Writing Standing Queries

A standing query is a query that matches some graph structure incrementally while new data is written in. Standing queries report results when the full pattern has been found.

Seeing which standing queries are currently running, or adding/removing a standing query is all done through the REST API, by the endpoints under the “Standing Queries” section in the docs pages shipped with each instance of thatDot Connect.

Syntax and Structure

The first step to making a standing query is determining what the graph pattern is that you want to watch for. This pattern is expressed using a subset of the same Cypher language that is used for regular queries. The reasoning behind this is that the matches produced by a standing query over a period of time should be the same as the matches produced if the same Cypher query had been issued in a non-standing fashion after all data has been written in.
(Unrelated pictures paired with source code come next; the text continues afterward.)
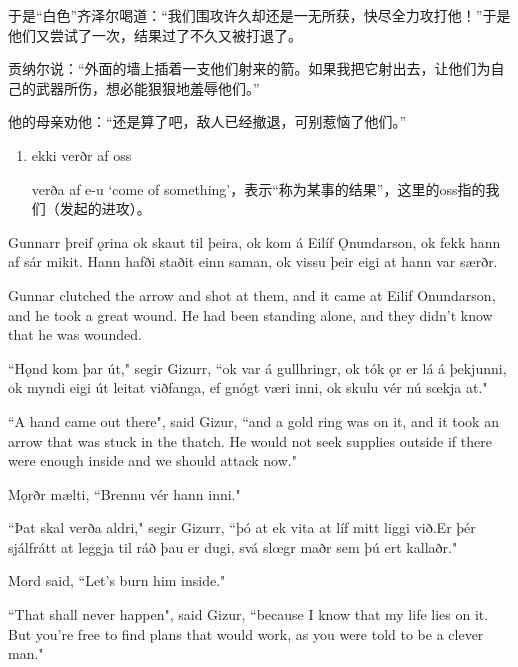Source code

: \begin{translation*}{}
    于是“白色”齐泽尔喝道：“我们围攻许久却还是一无所获，快尽全力攻打他！”于是他们又尝试了一次，结果过了不久又被打退了。

    贡纳尔说：“外面的墙上插着一支他们射来的箭。如果我把它射出去，让他们为自己的武器所伤，想必能狠狠地羞辱他们。”

    他的母亲劝他：“还是算了吧，敌人已经撤退，可别惹恼了他们。”
\end{translation*}
\begin{grammar*}{}
    \begin{enumerate}[leftmargin=*]
        \item ekki verðr af oss

              verða af e-u `come of something'，表示“称为某事的结果”，这里的oss指的我们（发起的进攻）。
    \end{enumerate}
\end{grammar*}
\begin{paracol}{2}
    Gunnarr þreif ǫrina ok skaut til þeira, ok kom á Eilíf Ǫnundarson, ok fekk hann af sár mikit. Hann hafði staðit einn saman, ok vissu þeir eigi at hann var særðr.

    \switchcolumn
    Gunnar clutched the arrow and shot at them, and it came at Eilif Onundarson, and he took a great wound. He had been standing alone, and they didn't know that he was wounded.

    \switchcolumn*

    ``Hǫnd kom þar út," segir Gizurr, ``ok var á gullhringr, ok tók ǫr er lá á þekjunni, ok myndi eigi út leitat viðfanga, ef gnógt væri inni, ok skulu vér nú sœkja at."

    \switchcolumn

    ``A hand came out there", said Gizur, ``and a gold ring was on it, and it took an arrow that was stuck in the thatch. He would not seek supplies outside if there were enough inside and we should attack now."

    \switchcolumn*

    Mǫrðr mælti, ``Brennu vér hann inni."

    ``Þat skal verða aldri," segir Gizurr, ``þó at ek vita at líf mitt liggi við.\footnotemark Er þér sjálfrátt at leggja til ráð þau er dugi, svá slœgr maðr sem þú ert kallaðr."

    \switchcolumn

    Mord said, ``Let's burn him inside."

    ``That shall never happen", said Gizur, ``because I know that my life lies on it. But you're free to find plans that would work, as you were told to be a clever man."
\end{paracol}


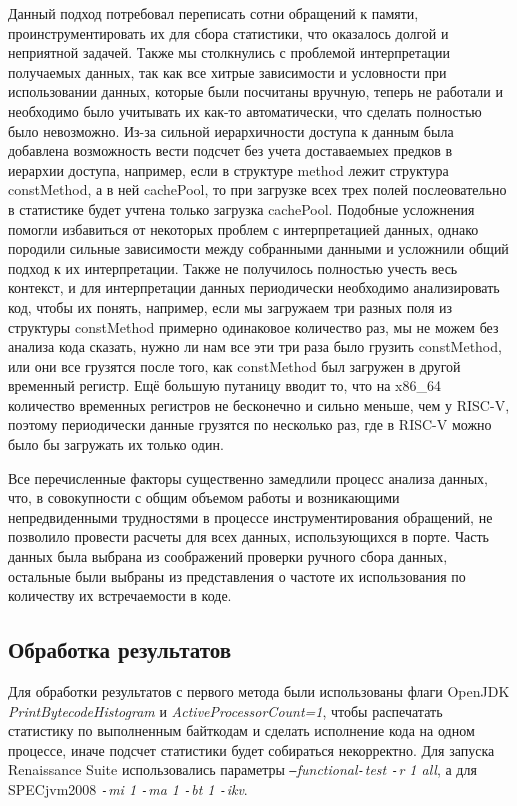 Данный подход потребовал переписать сотни обращений к памяти, проинструментировать их для сбора статистики, что оказалось долгой и неприятной задачей. Также мы столкнулись с проблемой интерпретации получаемых данных, так как все хитрые зависимости и условности при использовании данных, которые были посчитаны вручную, теперь не работали и необходимо было учитывать их как-то автоматически, что сделать полностью было невозможно. Из-за сильной иерархичности доступа к данным была добавлена возможность вести подсчет без учета доставаемыех предков в иерархии доступа, например, если в структуре method лежит структура constMethod, а в ней cachePool, то при загрузке всех трех полей послеовательно в статистике будет учтена только загрузка cachePool. Подобные усложнения помогли избавиться от некоторых проблем с интерпретацией данных, однако породили сильные зависимости между собранными данными и усложнили общий подход к их интерпретации. Также не получилось полностью учесть весь контекст, и для интерпретации данных периодически необходимо анализировать код, чтобы их понять, например, если мы загружаем три разных поля из структуры constMethod примерно одинаковое количество раз, мы не можем без анализа кода сказать, нужно ли нам все эти три раза было грузить constMethod, или они все грузятся после того, как constMethod был загружен в другой временный регистр. Ещё большую путаницу вводит то, что на x86\_64 количество временных регистров не бесконечно и сильно меньше, чем у RISC-V, поэтому периодически данные грузятся по несколько раз, где в RISC-V можно было бы загружать их только один.

Все перечисленные факторы существенно замедлили процесс анализа данных, что, в совокупности с общим объемом работы и возникающими непредвиденными трудностями в процессе инструментирования обращений, не позволило провести расчеты для всех данных, использующихся в порте. Часть данных была выбрана из соображений проверки ручного сбора данных, остальные были выбраны из представления о частоте их использования по количеству их встречаемости в коде.



\subsection{Обработка результатов}

Для обработки результатов с первого метода были использованы флаги OpenJDK \textit{PrintBytecodeHistogram} и \textit{ActiveProcessorCount=1}, чтобы распечатать статистику по выполненным байткодам и сделать исполнение кода на одном процессе, иначе подсчет статистики будет собираться некорректно. Для запуска Renaissance Suite использовались параметры \textit{\texttt{--}functional\texttt{-}test \texttt{-}r 1 all}, а для SPECjvm2008 \textit{\texttt{-}mi 1 \texttt{-}ma 1 \texttt{-}bt 1 \texttt{-}ikv}.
Standing queries have two parts: a “match” query and an “output”. The “match” portion defines the structure of what we’re looking for. The “output” defines an action to take for each result produced by the “match” query.

Match

Here is an example of the “match” portion of a standing query:

// Locate people with a maternal grandpa "Joe" born less than 44 years apart
MATCH (person)-[:has_mother]->(mom)-[:has_father]->(grandpa { name: "Joe" })
WHERE person.yearBorn - grandpa.yearBorn < 44
RETURN id(person) AS id, person.name AS name

Standing queries must be of the form MATCH <pattern> WHERE <constraints> RETURN <returns>. Additionally:

  1. The <pattern> must be connected and either linear or tree-shaped. The edges in the pattern must be directed and have exactly one edge type label (eg. :has_mother).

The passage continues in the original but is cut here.